第六十六話 名づけえぬもの(31)
「とりあえず、あたしらは勝った。トルタニア全土の危機を、心ならずも救っちまった。これは、褒められていいことに思う」
ズデンカはそれを華麗に無視して、皆を向いて言った。
「でも、スワスティカの残党は他にもいるでしょ?」
バルトロメウスが静かに問う。
「そりゃいるが、ルナの度には関係ない。そうだろ」
ズデンカは訊いた。
「う、うん! もちろん!」
放心したように立ち尽くしていたルナはビクッとなって振り返った。
「おいおいどうしたよ? すっかり気抜けしちまったかぁ?」
ズデンカは
「まあ、そうだね。あの人にはずっと、虐待されてたから」
「それが言えるようになっただけでも大した進歩だ」
ズデンカは言った。これまでルナは長いことハウザーから受けたことを曖昧にしか語らなかった。それをこうはっきり言葉に出来たのは重要な進歩だ。
「そんなものかな」
ルナは遠くを見やった。
「とりあえず、カミーユらと合流するぞ。そろそろ夜も明けてきた」
気がつけば一晩中戦い続けていたようだ。
朝日が地平線のかなたから顔を見せ、すっかり残骸になったパヴィッチの街並みを照らし出す。
人の死骸もたくさん転がっている。
「だいぶ死んだな」
「本当は死ななくても良かった命なのに」
「まさか、自分のせいでなんて思ってねえよな?」
ズデンカは自分からルナの方を組んで睨み付けた。
「まあ……」
ルナが目を伏せる。
ズデンカはそのほっぺたを弾いた。
「馬鹿」
「ごめん」
ルナが謝った。
「やけに自信がなさそうだな」
ズデンカは言った。
「そりゃ……まあ」
ルナは口籠もる。
「お前は勝った。あたしも勝った。いや、ここにいるヴィトルドも、バルトロメウスも、ジナイーダもカミーユも勝った。そして生き残った。これが答えだろ? うんと言え」
「うん」
ルナは言われたとおりにして、はにかむように微笑んだ。
しかし、その時だ。
カツカツと靴の音がして、瓦礫の向こうから、豊かな橙色の挑発を持つトレンチコート――大戦の時に生まれた新しいファッションだ――の背の低い少女が勢いよく進んできていた。
その手には何か白い塊が握られている。
ズデンカはすぐに何だかわかった。さきほど『名づけえぬもの』の背中に浮かんでいたハウザーの顔だ。石膏板に刻まれたような面持ちだった。

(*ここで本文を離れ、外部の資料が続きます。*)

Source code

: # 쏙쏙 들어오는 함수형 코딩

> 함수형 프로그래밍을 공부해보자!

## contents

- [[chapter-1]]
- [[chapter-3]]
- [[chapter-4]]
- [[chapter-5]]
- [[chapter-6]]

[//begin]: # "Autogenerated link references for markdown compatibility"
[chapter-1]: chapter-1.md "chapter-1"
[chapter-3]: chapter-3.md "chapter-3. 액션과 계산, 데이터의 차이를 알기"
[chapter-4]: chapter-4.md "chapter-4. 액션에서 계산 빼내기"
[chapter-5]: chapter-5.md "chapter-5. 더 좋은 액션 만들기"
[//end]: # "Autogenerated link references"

「哀れなこったねえ、ハウザーよ。お前はいつも『対話』とか抜かしてきたけど、ウジ虫に対話はいらねえよ。踏みつぶすだけだ。結局はおめえが踏みつぶされる側に回ったわけだ」
そして無造作に塊を地面に叩き付けると足でぐちゃぐちゃに踏みにじった。
瞬時にズデンカはその少女が普通の存在ではないことに気付いた。
「お前は、誰だ?」
「自己紹介が遅れたな。俺はスワスティカ元宣伝相ジンプリチウス」
もちろん、聞き覚えのある名前だ。大戦時にはスワスティカの国内国外問わず、その影響力は絶大だった。独特の政策を駆使し、総統エッカートの支持率を高めた陰の立て役者だ。
だが、不思議なのは――。
新聞に載る写真のジムプリチウスは男だった。それも、初老の男性だ。
だが眼の前に悠々とした表情で立ち尽くす少女は、同じ名前を名乗っている。
大蟻喰のようにかつての自分から面立ちをすっかり変えた者もいるが、そういうクチなのだろうか?